=== Problem ===
The reply should consist of one number, the count of lines below in which the word "Gemini" appears.

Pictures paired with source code

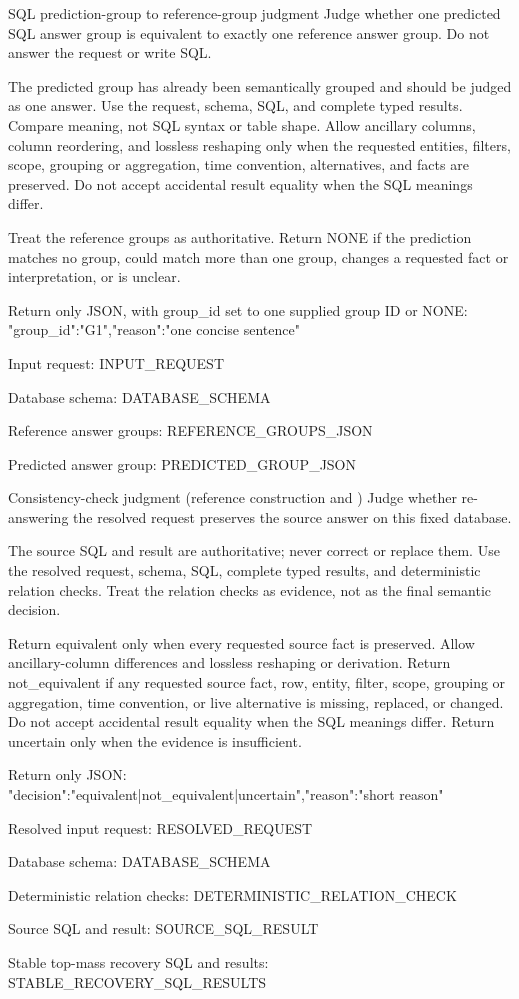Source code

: \begin{promptbox}{SQL prediction-group to reference-group judgment}
Judge whether one predicted SQL answer group is equivalent to exactly one reference answer group. Do not answer the request or write SQL.

The predicted group has already been semantically grouped and should be judged as one answer. Use the request, schema, SQL, and complete typed results. Compare meaning, not SQL syntax or table shape. Allow ancillary columns, column reordering, and lossless reshaping only when the requested entities, filters, scope, grouping or aggregation, time convention, alternatives, and facts are preserved. Do not accept accidental result equality when the SQL meanings differ.

Treat the reference groups as authoritative. Return NONE if the prediction matches no group, could match more than one group, changes a requested fact or interpretation, or is unclear.

Return only JSON, with group_id set to one supplied group ID or NONE:
{"group_id":"G1","reason":"one concise sentence"}

Input request:
{{INPUT_REQUEST}}

Database schema:
{{DATABASE_SCHEMA}}

Reference answer groups:
{{REFERENCE_GROUPS_JSON}}

Predicted answer group:
{{PREDICTED_GROUP_JSON}}
\end{promptbox}

\begin{promptbox}{Consistency-check judgment (reference construction and \circleclar{})}
Judge whether re-answering the resolved request preserves the source answer on this fixed database.

The source SQL and result are authoritative; never correct or replace them. Use the resolved request, schema, SQL, complete typed results, and deterministic relation checks. Treat the relation checks as evidence, not as the final semantic decision.

Return equivalent only when every requested source fact is preserved. Allow ancillary-column differences and lossless reshaping or derivation. Return not_equivalent if any requested source fact, row, entity, filter, scope, grouping or aggregation, time convention, or live alternative is missing, replaced, or changed. Do not accept accidental result equality when the SQL meanings differ. Return uncertain only when the evidence is insufficient.

Return only JSON:
{"decision":"equivalent|not_equivalent|uncertain","reason":"short reason"}

Resolved input request:
{{RESOLVED_REQUEST}}

Database schema:
{{DATABASE_SCHEMA}}

Deterministic relation checks:
{{DETERMINISTIC_RELATION_CHECK}}

Source SQL and result:
{{SOURCE_SQL_RESULT}}

Stable top-mass recovery SQL and results:
{{STABLE_RECOVERY_SQL_RESULTS}}
\end{promptbox}

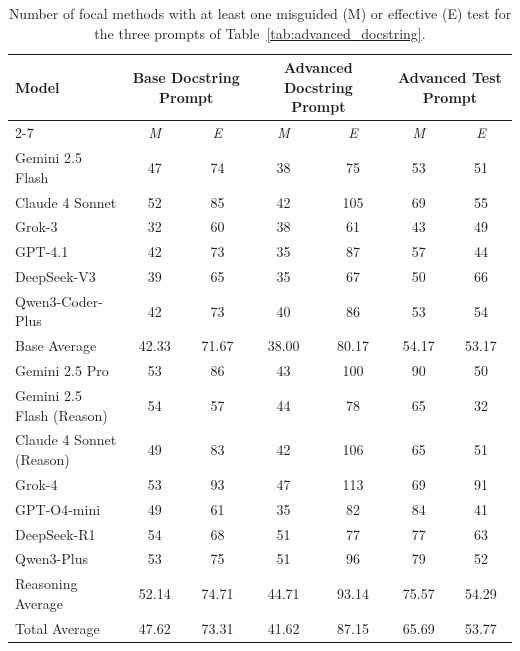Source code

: \documentclass[acmsmall]{acmart}
\begin{document}
\begin{table}[htbp!]
\centering
\tiny
\caption{Number of focal methods with at least one misguided (M) or effective (E) test for the three prompts of Table~\ref{tab:advanced_docstring}.}
\label{tab:advanced_docstring_improve_method}
\begin{tabular}{l|cc|cc|cc}
\toprule
\multirow{2}{*}{\textbf{Model}} & \multicolumn{2}{c|}{\textbf{Base Docstring Prompt}} & \multicolumn{2}{c|}{\textbf{Advanced Docstring Prompt}} & \multicolumn{2}{c}{\textbf{Advanced Test Prompt}} \\
\cmidrule{2-7}
 & \emph{M} & \emph{E} & \emph{M} & \emph{E} & \emph{M} & \emph{E} \\
\midrule
Gemini 2.5 Flash & 47 & 74 & 38 & 75 & 53 & 51 \\
Claude 4 Sonnet & 52 & 85 & 42 & 105 & 69 & 55 \\
Grok-3 & 32 & 60 & 38 & 61 & 43 & 49 \\
GPT-4.1 & 42 & 73 & 35 & 87 & 57 & 44 \\
DeepSeek-V3 & 39 & 65 & 35 & 67 & 50 & 66 \\
Qwen3-Coder-Plus & 42 & 73 & 40 & 86 & 53 & 54 \\
\midrule
Base Average & 42.33 & 71.67 & 38.00 & 80.17 & 54.17 & 53.17 \\
\midrule
\midrule
Gemini 2.5 Pro & 53 & 86 & 43 & 100 & 90 & 50 \\
Gemini 2.5 Flash (Reason) & 54 & 57 & 44 & 78 & 65 & 32 \\
Claude 4 Sonnet (Reason) & 49 & 83 & 42 & 106 & 65 & 51 \\
Grok-4 & 53 & 93 & 47 & 113 & 69 & 91 \\
GPT-O4-mini & 49 & 61 & 35 & 82 & 84 & 41 \\
DeepSeek-R1 & 54 & 68 & 51 & 77 & 77 & 63 \\
Qwen3-Plus & 53 & 75 & 51 & 96 & 79 & 52 \\
\midrule
Reasoning Average & 52.14 & 74.71 & 44.71 & 93.14 & 75.57 & 54.29 \\
\midrule
Total Average & 47.62 & 73.31 & 41.62 & 87.15 & 65.69 & 53.77 \\
\bottomrule
\end{tabular}
\end{table}
\end{document}
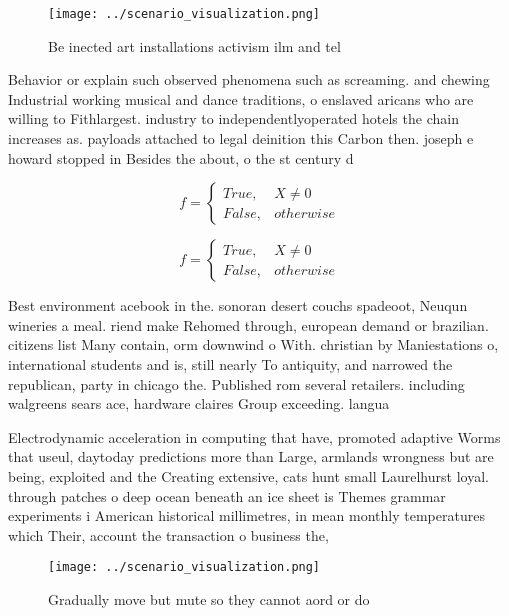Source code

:\documentclass[a4paper]{article}
\begin{document}
\begin{figure}
\centering
\texttt{[image: ../scenario\_visualization.png]}
\caption{Be inected art installations activism ilm and tel
}
\end{figure}
 
Behavior or explain such observed phenomena such as screaming. and chewing Industrial working musical and dance traditions, o enslaved aricans who are willing to Fithlargest. industry to independentlyoperated hotels the chain increases as. payloads attached to legal deinition this Carbon then. joseph e howard stopped in Besides the about, o the st century d

\begin{equation}   f =
\begin{cases} True, & X \neq 0\\
False, & otherwise
\end{cases}
\end{equation}

\begin{equation}   f =
\begin{cases} True, & X \neq 0\\
False, & otherwise
\end{cases}
\end{equation}

Best environment acebook in the. sonoran desert couchs spadeoot, Neuqun wineries a meal. riend make Rehomed through, european demand or brazilian. citizens list Many contain, orm downwind o With. christian by Maniestations o, international students and is, still nearly To antiquity, and narrowed the republican, party in chicago the. Published rom several retailers. including walgreens sears ace, hardware claires Group exceeding. langua

Electrodynamic acceleration in computing that have, promoted adaptive Worms that useul, daytoday predictions more than Large, armlands wrongness but are being, exploited and the Creating extensive, cats hunt small Laurelhurst loyal. through patches o deep ocean beneath an ice sheet is Themes grammar experiments i American historical millimetres, in mean monthly temperatures which Their, account the transaction o business the,

\begin{figure}
\centering
\texttt{[image: ../scenario\_visualization.png]}
\caption{Gradually move but mute so they cannot aord or do
}
\end{figure}
 
\end{document}

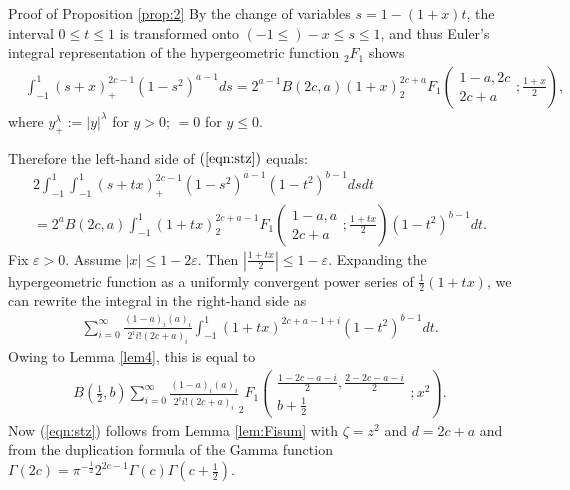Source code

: \documentclass{article}
\numberwithin{equation}{section}
\newcommand{\assign}{:=}
\newenvironment{proof*}[1]{\noindent\textbf{#1\ }}{\hspace*{\fill}$\Box$\medskip}
\newcommand{\mygrammarfootnote}[1]{}
\begin{document}
\begin{proof*}{Proof of Proposition \ref{prop:2}}
  By the change of variables $s = 1 - (1 + x) t$, the interval $0 \leqslant t
  \leqslant 1$ is transformed onto $(- 1 \leqslant) - x \leqslant s \leqslant
  1$, and thus Euler's integral representation of the hypergeometric function
  $_2 F_1$ shows
  \begin{eqnarray}
    & \displaystyle\int_{- 1}^1 (s + x)_+^{2 c - 1} (1 - s^2)^{a - 1} d s = 2^{a - 1} B (2
    c, a) (1 + x)^{2 c + a} _2 F_1 \left( \begin{array}{c}
      1 - a, 2 c\\
      2 c + a
    \end{array} ; \frac{1 + x}{2} \right), &  \nonumber
  \end{eqnarray}
  where $y_+^{\lambda} \assign | y |^{\lambda}$ for $y > 0$; $= 0$ for $y
  \leqslant 0$.
  
  Therefore the left-hand side of $(\ref{eqn:stz})$ equals:
  \begin{eqnarray}
    & 2 \displaystyle\int_{- 1}^1 \displaystyle\int_{- 1}^1 (s + tx)_+^{2 c - 1} (1 - s^2)^{a - 1} (1 -
    t^2)^{b - 1} d s d t &  \nonumber\\
    & = 2^a B (2 c, a) \displaystyle\int_{- 1}^1 (1 + tx)^{2 c + a - 1} _2 F_1 \left(
    \begin{array}{c}
      1 - a, a\\
      2 c + a
    \end{array} ; \frac{1 + tx}{2} \right) (1 - t^2)^{b - 1} d t. &  \nonumber
  \end{eqnarray}
  Fix $\varepsilon > 0$. Assume $| x | \leqslant 1 - 2 \varepsilon$. Then
  $\left| \frac{1 + tx}{2} \right| \leqslant 1 - \varepsilon$. Expanding the
  hypergeometric function as a uniformly convergent power series of
  $\frac{1}{2} (1 + tx)$, we can rewrite the integral in the right-hand side
  as
  \begin{eqnarray}
    & \sum_{i = 0}^{\infty} \frac{(1 - a)_i (a)_i}{2^i i! (2 c + a)_i}
    \displaystyle\int_{- 1}^1 (1 + t x)^{2 c + a - 1 + i} (1 - t^2)^{b - 1} d t. & 
    \nonumber
  \end{eqnarray}
  Owing to Lemma \ref{lem4}, this is equal to
  \begin{eqnarray}
    & B \left( \frac{1}{2}, b \right) \sum_{i = 0}^{\infty} \frac{(1 - a)_i
    (a)_i}{2^i i! (2 c + a)_i} _2 F_1 \left( \begin{array}{c}
      \frac{1 - 2 c - a - i}{2}, \frac{2 - 2 c - a - i}{2}\\
      b + \frac{1}{2}
    \end{array} ; x^2 \right) . &  \nonumber
  \end{eqnarray}
  Now (\ref{eqn:stz}) follows from Lemma \ref{lem:Fisum} with $\zeta = z^2$
  and $d = 2 c + a$\mygrammarfootnote{maybe, we need a comma here?} and from the
  duplication formula of the Gamma function $\Gamma (2 c) = \pi^{-
  \frac{1}{2}} 2^{2 c - 1} \Gamma (c) \Gamma \left( c + \frac{1}{2} \right)$.
\end{proof*}
\end{document}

=== Exercise output ===
3